Da qui ha sciorinato i danni a partire dai bimbi di 3-6 anni, che hanno manifestato una riduzione nell’apprendimento delle competenze linguistiche. «Hanno vissuto una vita sociale con le mascherine e i bambini imparano molto attraverso il movimento delle labbra – ha lamentato – Hanno visto troppi schermi, tanti stimoli verbali, ma in un contesto assolutamente impersonale dove gli stimoli cadono nel vuoto. La dimensione della relazione è la base da fornire ai ragazzi».

Poi la Dad, quella stramaledetta didattica a distanza, che ha incollato gli alunni davanti a uno schermo, insomma «un modo per sopravvivere che ha penalizzato i ragazzi riducendo dal 20 al 35 per cento il livello di apprendimento di alcune discipline. I ragazzi hanno dunque disabituato la mente alle funzioni cognitive, alla concentrazione, all’attenzione, alla focalizzazione e alla perdita dell’essenza delle informazioni. Dunque è fondamentale recuperare la didattica in presenza, dove i ragazzi assaporano l’unicità e la lentezza degli stimoli, funzionale all’apprendimento, riabituarsi a un livello di stimolazione minore e favorire la concentrazione, attenzione e focalizzazione».

Da non sottovalutare la perdita della motivazione, la tolleranza all’impegno e allo studio. «Stare chiusi in una stanza ha fatto toccare con mano ai nostri ragazzi quella che è la noia – ha constatato – Ma ancora più devastante, il togliere la dimensione del corpo: non c’è nulla che faccia più male: il corpo è il grande stabilizzatore emotivo. In compenso qualcuno ha evidenziato che la posizione dell’adolescente sdraiato sul letto ha favorito la riflessione sulle domande importanti: chi sono, dove vado, chi è Dio…»

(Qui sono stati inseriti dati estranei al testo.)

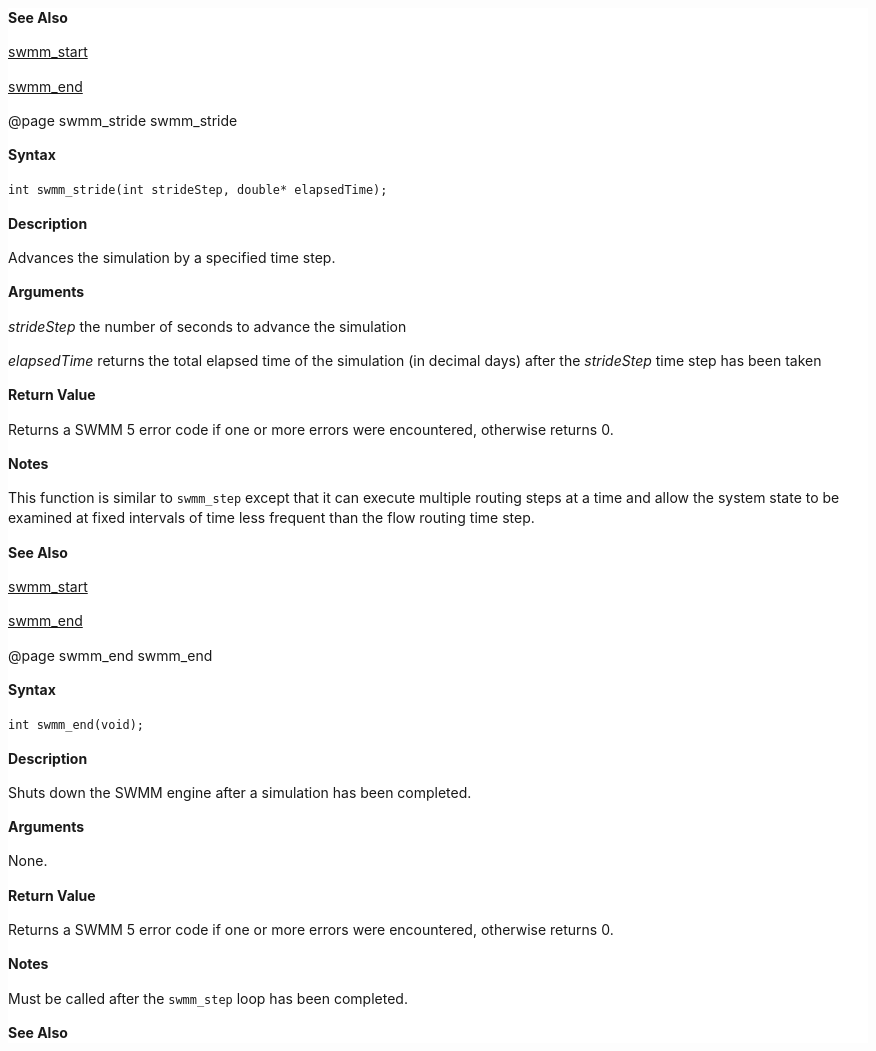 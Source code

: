 **See Also**

[swmm_start](#swmm_start)

[swmm_end](#swmm_end)



@page swmm_stride swmm_stride

**Syntax**

`int swmm_stride(int strideStep, double* elapsedTime);`

**Description**

Advances the simulation by a specified time step.

**Arguments**

_strideStep_ the number of seconds to advance the simulation

_elapsedTime_ returns the total elapsed time of the simulation (in decimal days) after the _strideStep_ time step has been taken

**Return Value**

Returns a SWMM 5 error code if one or more errors were encountered, otherwise returns 0.

**Notes**

This function is similar to `swmm_step` except that it can execute multiple routing steps at a time and allow the system state to be examined at fixed intervals of time less frequent than the flow routing time step.

**See Also**

[swmm_start](#swmm_start)

[swmm_end](#swmm_end)



@page swmm_end swmm_end

**Syntax**

`int swmm_end(void);`

**Description**

Shuts down the SWMM engine after a simulation has been completed.

**Arguments**

None.

**Return Value**

Returns a SWMM 5 error code if one or more errors were encountered, otherwise returns 0.

**Notes**

Must be called after the `swmm_step` loop has been completed.

**See Also**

Dunque che cosa fare a questo punto? Alberto Pellai ha offerto validi consigli ai genitori. «Cercare esperienze di aggregazione e attivazione corporea, ributtare i figli nel mondo rinunciando all’ansia iperprotettiva con cui abbiamo facilitato la vita dei nostri figli, riabilitare le competenze di vita. Facciamo loro correre i rischi: meglio la corsa in bicicletta che la corsa nell’on-line. Non far mancare esperienze sane, dare una spinta ai nostri ragazzi, che hanno perso tanto, ma sono lì pronti a ripartire. I nostri ragazzi sono stati talmente repressi che ora non riescono più a controllare le emozioni, che esplodono. Il Covid ha reso più fragile chi era già più vulnerabile».

Non potevano mancare riferimenti alla guerra che oggi sta devastando l’Ucraina. Così, su suggerimento di una domanda, lo psicoterapeuta ha fornito ulteriori indicazioni sacrosante per il rapporto con i ragazzi: «Tutta questa situazione genera ansia, angoscia a raffica e traumatizzazione diretta per chi è in Ucraina e indiretta per chi non è lì, ma percepisce comunque la sofferenza di chi è lì. La mente si adatta a quell’evento ed entra in stress cronico. Dunque occorre rimanere consapevolmente informati, ma costruirsi la propria quotidianità. I bambini ne risentono, non geolocalizzano e si angosciano. Occorre far capire ai bambini che i piccoli coetanei ucraini vengono da noi, al sicuro e agli adolescenti è importante far capire che occorre fare del nostro meglio per vivere la vita. Facciamo in modo che i nostri ragazzi vivano pienamente la vita. Facciamo ascoltare loro le testimonianze dei costruttori di pace».

Il prossimo appuntamento Ucid, il 27 aprile; ospite, don Severino Pagani. A ricordarlo il presidente Gabriele Fontana.